For information about
how floating-point numbers are represented in the Alpha architecture, refer to the Alpha
Architecture Reference Manual.
Writing a feedback file
If you can identify
hidden entry points or other useful information about the input executable, you can write
a feedback file manually to give fpx the information it is unable to discover
during a translation. Hidden entry points are never called directly through SPARC jump or
branch instructions. For example, code that is invoked only by signal handlers in stripped
executables is usually a hidden entry point.
Your feedback files
must follow the naming requirements described in Creating
and using a feedback file and the format shown in Format used in feedback files in this chapter.

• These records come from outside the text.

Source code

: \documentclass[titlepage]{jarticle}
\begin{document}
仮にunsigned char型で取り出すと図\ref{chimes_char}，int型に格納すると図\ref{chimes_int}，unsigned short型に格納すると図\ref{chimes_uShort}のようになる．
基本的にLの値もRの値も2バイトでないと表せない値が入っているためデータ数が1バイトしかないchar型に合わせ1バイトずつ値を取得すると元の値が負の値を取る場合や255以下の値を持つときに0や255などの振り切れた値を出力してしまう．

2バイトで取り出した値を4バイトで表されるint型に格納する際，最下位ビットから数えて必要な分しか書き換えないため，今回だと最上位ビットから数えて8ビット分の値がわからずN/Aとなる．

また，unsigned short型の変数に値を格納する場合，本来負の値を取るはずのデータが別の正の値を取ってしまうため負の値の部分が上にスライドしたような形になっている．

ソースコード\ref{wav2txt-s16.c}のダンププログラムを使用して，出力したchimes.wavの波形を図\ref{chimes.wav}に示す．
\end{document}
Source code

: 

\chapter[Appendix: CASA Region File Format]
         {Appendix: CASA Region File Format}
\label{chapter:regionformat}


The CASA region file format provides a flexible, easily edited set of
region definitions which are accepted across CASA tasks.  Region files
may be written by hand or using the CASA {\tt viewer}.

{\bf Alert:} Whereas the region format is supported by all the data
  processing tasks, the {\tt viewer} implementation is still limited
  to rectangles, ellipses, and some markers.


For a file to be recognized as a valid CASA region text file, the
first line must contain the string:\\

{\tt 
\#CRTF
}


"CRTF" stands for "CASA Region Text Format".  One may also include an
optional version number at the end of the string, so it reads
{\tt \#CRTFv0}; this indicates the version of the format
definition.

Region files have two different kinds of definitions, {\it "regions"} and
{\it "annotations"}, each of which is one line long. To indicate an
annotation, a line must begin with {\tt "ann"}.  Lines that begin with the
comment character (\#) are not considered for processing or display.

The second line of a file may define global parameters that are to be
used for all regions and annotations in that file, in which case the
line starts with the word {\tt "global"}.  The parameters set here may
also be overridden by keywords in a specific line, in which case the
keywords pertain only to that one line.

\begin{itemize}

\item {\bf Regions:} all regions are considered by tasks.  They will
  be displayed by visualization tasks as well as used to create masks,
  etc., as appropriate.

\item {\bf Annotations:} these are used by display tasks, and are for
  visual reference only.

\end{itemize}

Format used in feedback files
The feedback file
consists of a series of property records in ASCII, one per line, each of which attaches a
property to an offset in the executable. For example:
+419a84 jalr
"+4177ac +3"
Table 4-1 describes
the components of a property record.
Table
4-1 Property Record Components
Component |
Description |
Example |
offset |
The offset is a plus sign (+)
followed by a hexadecimal number representing the address of an instruction in the
executable. |
+419a84 |
property name |
The property name is a name from
Table 4-2. |
jalr |
property value
(optional) |
The property value format
depends on the property name. |
"+4177ac+3" |
The conventions
for specifying property records are
|
Use only one property record per line. |
|
Lines beginning with a semicolon (;)
are comment records and may occur anywhere in the file. The translator ignores them. |
|
Case is significant in property names. |
|
For each line, use spaces to separate
the values of the offset, property
name, and property value. |
|
Symbol names and values that contain
spaces or special characters must be enclosed in quotation marks ("). |
Example 4-1 is
an excerpt from a sample .hif file. Use the format shown if you are
writing a feedback file.
Example
4-1 Sample feedback file
|
+419a84 jalr |
"+4177ac +3" |
|
+420acc jr |
"+421018 +75" |
|
+420acc jr |
"+437de4 +20" |
|
+4177ac jalentry |
"subr1" |
|
+421018 branchentry |
"label2" |
Properties Supported in Feedback Files
Table 4-2 describes
the properties supported in feedback files.
Table
4-2 Property names and values in feedback files
Property name |
Property Value |
Interpretation |
branchentry |
symbolic name |
Defines the offset as the target of a
branch instruction. |
dataentry |
none |
Defines the offset to be data; causes fpx
to interpret at that location |
denorm |
fn |
Indicates that there is sometimes
adenormalized number in SPARC floating register fn (where n is an even
number between 0 and 30), at execution time. The offset can be any location inside the
basic block where the problem occurs. The translator generates code to change any
denormalized value in fn to a true zero. This is usually the correct action because
denormalized numbers are not produced as the result of any floating-point computations on
an Alpha system, and therefore usually result from coding errors. |
full_fp |
length |
Enables the -full_fp behavior
for the basic blocks containing the instructions at the SPARC address through
address+length-1. Redundant if -full_fp is used at translation. Use this to avoid
translating the entire program by using -full_fp if you know exactly where the
program uses or produces nonfinite
numbers. However, be sure that you have found all of the places where the code can trap. |
jalentry |
symbolic name |
Defines the offset as the target of a
jmp instruction. |
jalr |
"+offset2 +count" |
Defines the offset as the start of a
basic block that ends with a jalr instruction that transferred to offset2 count
times during the run. There may be multiple jalr properties for the same offset. |
jr |
"+offset2 +count" |
Defines the offset as the start of a
basic block that ends with a jal instruction that transferred to offset2 count
times during the run. There may be multiple jr properties for the same offset. |
sets |
List of registers and condition codes
in the form: "%0
%1..." 1 |
Specifies resources set by routine. |
+sets |
List of registers and condition codes
in the form: "%0
%1..." 1 |
Adds resources to those specified by a
sets property name for the same address. |
to_alpha |
rn |
Indicates that the program expects that
at location offset, register rn (where n is a number between 1 and
31) contains the address of an Alpha instruction in the program, but when actually running
the translated program, rn contains the address of a SPARC instruction. This entry
causes fpx to insert code just before offset that converts the contents from
a SPARC code address to an Alpha code address. This can happen when a program places the
address of SPARC code into the return address location on the stack, then tries to
transfer control to it. |
to_sparc |
rn |
Indicates that the program expects that
at location offset, register rn (where n is a number between 1 and 31)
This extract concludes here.